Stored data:
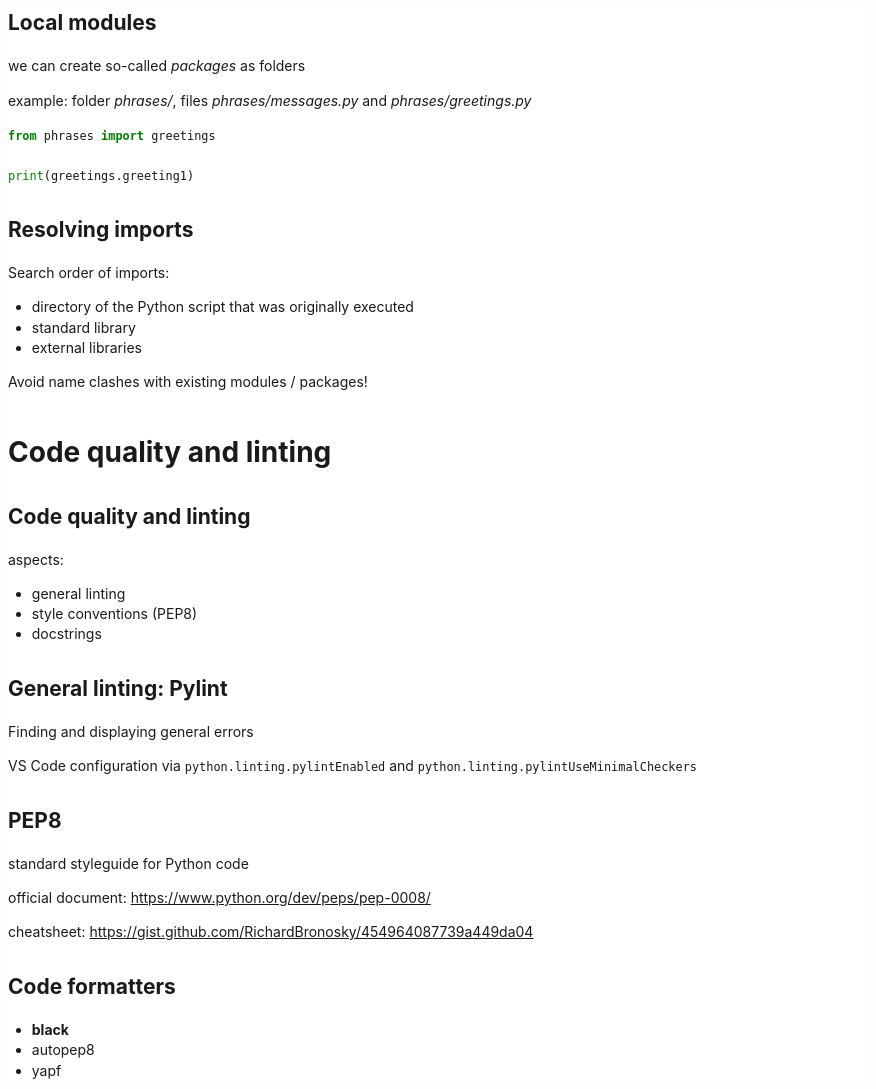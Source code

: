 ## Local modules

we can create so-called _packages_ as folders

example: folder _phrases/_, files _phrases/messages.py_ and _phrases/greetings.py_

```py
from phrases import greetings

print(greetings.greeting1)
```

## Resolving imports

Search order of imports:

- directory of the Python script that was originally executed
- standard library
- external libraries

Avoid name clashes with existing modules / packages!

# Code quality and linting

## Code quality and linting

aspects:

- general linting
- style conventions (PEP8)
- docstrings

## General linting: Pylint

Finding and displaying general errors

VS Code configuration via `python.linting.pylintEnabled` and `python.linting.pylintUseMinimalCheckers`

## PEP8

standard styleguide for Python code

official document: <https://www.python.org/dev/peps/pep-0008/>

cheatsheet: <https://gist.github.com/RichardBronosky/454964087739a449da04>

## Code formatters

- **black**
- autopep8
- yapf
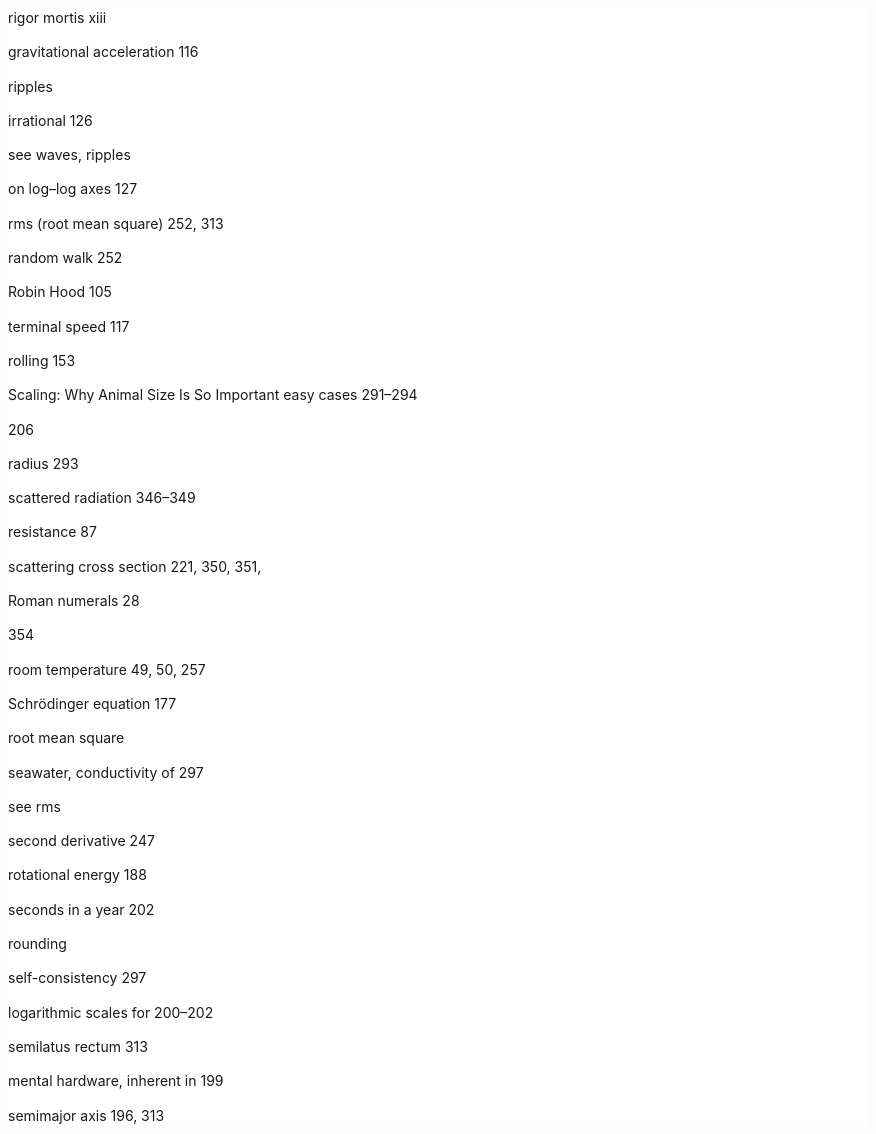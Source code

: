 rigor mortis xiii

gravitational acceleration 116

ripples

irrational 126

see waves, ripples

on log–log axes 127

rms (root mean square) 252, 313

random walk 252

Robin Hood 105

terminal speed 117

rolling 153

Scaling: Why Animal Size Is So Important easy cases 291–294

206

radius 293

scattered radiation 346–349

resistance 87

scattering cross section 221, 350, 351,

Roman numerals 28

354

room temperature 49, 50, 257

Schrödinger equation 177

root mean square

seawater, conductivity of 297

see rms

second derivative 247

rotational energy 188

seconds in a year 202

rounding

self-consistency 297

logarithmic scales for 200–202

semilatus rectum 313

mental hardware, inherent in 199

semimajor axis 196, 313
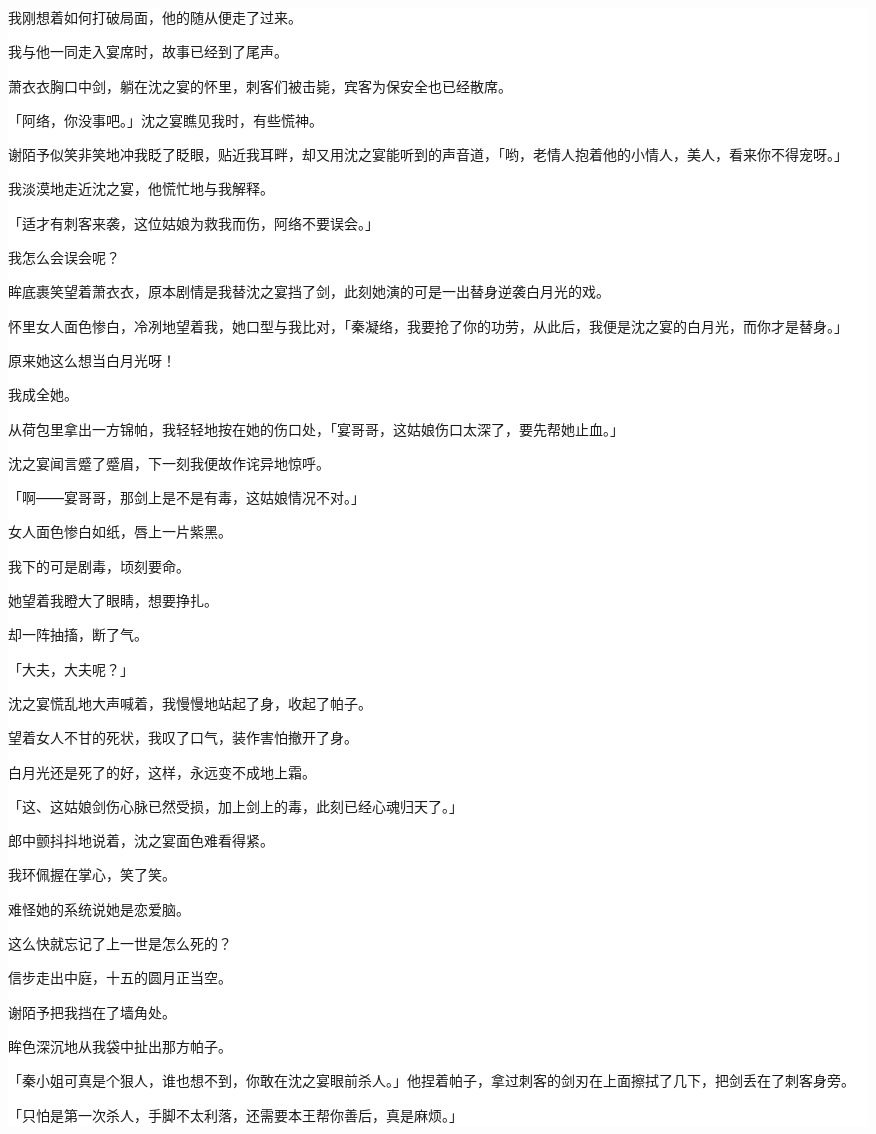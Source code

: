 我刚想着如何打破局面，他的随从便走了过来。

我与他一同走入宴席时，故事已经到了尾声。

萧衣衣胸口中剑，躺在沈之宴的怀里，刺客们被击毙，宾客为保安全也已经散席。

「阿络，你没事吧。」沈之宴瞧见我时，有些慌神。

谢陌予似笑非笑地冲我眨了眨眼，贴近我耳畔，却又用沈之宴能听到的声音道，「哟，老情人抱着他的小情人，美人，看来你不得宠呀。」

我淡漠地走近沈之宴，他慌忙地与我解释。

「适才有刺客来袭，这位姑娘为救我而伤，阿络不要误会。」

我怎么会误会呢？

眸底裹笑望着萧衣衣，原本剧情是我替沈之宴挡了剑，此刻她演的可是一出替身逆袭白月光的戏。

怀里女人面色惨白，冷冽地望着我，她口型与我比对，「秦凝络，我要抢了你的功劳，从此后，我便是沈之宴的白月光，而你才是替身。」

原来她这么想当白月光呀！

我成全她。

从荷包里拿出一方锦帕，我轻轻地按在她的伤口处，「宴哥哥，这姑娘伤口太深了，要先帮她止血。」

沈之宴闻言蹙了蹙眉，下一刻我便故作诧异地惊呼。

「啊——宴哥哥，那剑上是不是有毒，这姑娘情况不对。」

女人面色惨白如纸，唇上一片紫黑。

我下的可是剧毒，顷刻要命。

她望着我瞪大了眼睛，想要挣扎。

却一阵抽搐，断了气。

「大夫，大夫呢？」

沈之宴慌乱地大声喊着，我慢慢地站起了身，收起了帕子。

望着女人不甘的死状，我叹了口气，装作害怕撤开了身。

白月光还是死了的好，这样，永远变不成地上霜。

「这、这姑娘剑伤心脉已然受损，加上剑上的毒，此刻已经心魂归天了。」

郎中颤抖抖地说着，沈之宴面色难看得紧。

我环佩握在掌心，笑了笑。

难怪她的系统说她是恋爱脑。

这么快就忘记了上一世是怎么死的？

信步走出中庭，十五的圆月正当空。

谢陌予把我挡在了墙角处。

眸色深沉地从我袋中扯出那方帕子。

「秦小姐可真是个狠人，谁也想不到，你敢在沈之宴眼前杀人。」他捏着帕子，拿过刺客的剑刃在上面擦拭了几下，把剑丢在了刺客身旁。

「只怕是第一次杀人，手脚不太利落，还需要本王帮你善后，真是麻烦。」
==
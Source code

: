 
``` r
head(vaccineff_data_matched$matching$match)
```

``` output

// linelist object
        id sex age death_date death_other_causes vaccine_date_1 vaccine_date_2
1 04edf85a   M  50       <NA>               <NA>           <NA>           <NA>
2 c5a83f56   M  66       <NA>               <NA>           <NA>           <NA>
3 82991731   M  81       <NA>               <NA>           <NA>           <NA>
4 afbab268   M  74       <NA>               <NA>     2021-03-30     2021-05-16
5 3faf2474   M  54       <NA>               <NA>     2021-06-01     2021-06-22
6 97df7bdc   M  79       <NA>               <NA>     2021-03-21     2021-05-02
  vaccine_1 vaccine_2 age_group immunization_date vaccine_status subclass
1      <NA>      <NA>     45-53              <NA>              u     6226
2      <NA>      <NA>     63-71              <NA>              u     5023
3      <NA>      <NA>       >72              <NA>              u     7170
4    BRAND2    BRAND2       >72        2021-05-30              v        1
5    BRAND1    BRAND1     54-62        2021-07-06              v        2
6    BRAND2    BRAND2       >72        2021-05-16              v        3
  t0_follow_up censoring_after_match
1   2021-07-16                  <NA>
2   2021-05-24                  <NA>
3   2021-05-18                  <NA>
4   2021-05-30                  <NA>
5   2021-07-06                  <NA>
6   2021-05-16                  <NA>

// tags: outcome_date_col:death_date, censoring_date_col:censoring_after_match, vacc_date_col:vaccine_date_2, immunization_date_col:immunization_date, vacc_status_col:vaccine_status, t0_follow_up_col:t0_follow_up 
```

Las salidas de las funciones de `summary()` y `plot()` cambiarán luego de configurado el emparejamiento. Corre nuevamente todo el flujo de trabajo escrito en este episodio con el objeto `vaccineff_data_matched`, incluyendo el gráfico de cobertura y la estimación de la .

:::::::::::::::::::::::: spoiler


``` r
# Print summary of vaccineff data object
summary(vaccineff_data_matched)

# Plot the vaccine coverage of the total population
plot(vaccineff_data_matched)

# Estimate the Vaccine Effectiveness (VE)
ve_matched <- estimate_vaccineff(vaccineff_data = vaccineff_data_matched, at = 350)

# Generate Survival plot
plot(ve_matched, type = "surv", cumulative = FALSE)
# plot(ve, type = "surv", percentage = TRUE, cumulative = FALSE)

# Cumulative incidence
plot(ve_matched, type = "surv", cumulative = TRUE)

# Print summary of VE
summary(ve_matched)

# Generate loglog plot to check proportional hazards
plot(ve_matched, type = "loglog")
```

* YOUR TASK:
Please make an exact copy of the lines above from the line with "Search order of" through the line with "- style conventions (PEP8)", both ends included.

* ANSWER:
Search order of imports:

- directory of the Python script that was originally executed
- standard library
- external libraries

Avoid name clashes with existing modules / packages!

# Code quality and linting

## Code quality and linting

aspects:

- general linting
- style conventions (PEP8)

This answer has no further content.